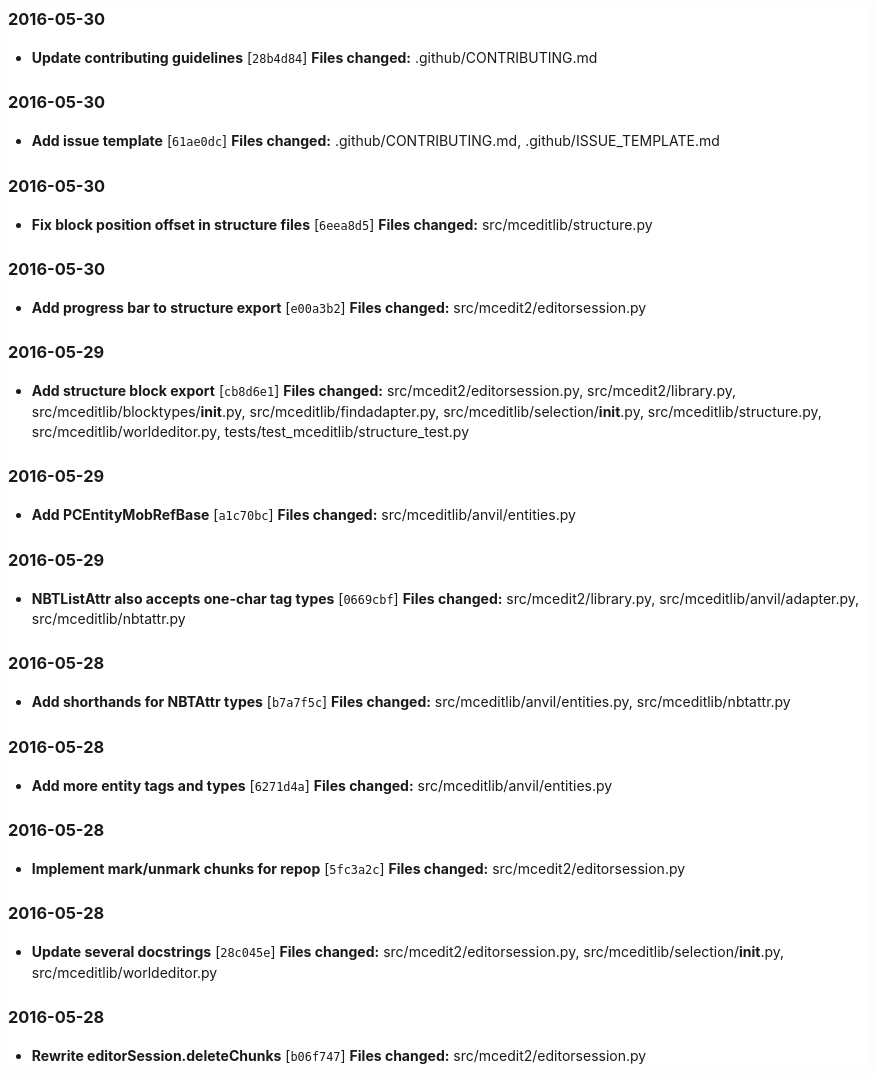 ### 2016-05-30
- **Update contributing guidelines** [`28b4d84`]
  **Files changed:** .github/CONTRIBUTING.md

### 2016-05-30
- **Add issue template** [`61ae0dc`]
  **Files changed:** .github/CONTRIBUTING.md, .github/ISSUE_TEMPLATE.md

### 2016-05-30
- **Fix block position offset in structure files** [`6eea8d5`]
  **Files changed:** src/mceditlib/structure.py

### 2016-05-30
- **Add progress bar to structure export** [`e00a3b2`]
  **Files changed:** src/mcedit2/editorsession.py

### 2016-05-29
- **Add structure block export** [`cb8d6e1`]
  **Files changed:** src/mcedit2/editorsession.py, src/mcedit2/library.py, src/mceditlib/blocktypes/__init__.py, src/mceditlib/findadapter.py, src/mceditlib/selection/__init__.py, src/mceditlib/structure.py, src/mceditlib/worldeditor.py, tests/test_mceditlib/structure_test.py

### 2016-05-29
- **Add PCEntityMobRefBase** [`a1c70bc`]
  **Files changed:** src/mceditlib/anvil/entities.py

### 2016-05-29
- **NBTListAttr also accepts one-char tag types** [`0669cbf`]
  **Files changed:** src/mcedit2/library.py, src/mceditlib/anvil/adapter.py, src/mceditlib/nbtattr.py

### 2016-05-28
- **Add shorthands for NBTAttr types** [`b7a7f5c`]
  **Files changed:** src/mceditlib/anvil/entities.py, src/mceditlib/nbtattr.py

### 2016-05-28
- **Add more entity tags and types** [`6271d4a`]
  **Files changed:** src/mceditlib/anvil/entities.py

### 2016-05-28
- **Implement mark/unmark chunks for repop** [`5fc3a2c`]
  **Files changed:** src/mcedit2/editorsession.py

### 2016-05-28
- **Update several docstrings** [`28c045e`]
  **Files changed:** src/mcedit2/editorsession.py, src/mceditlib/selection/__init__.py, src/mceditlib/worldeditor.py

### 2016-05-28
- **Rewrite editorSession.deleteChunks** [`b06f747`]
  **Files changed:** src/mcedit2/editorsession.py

****

How to complete this task >> Each line that contains the string "library" should be copied from the data above.

Solution to the problem >>
  **Files changed:** src/mcedit2/editorsession.py, src/mcedit2/library.py, src/mceditlib/blocktypes/__init__.py, src/mceditlib/findadapter.py, src/mceditlib/selection/__init__.py, src/mceditlib/structure.py, src/mceditlib/worldeditor.py, tests/test_mceditlib/structure_test.py
  **Files changed:** src/mcedit2/library.py, src/mceditlib/anvil/adapter.py, src/mceditlib/nbtattr.py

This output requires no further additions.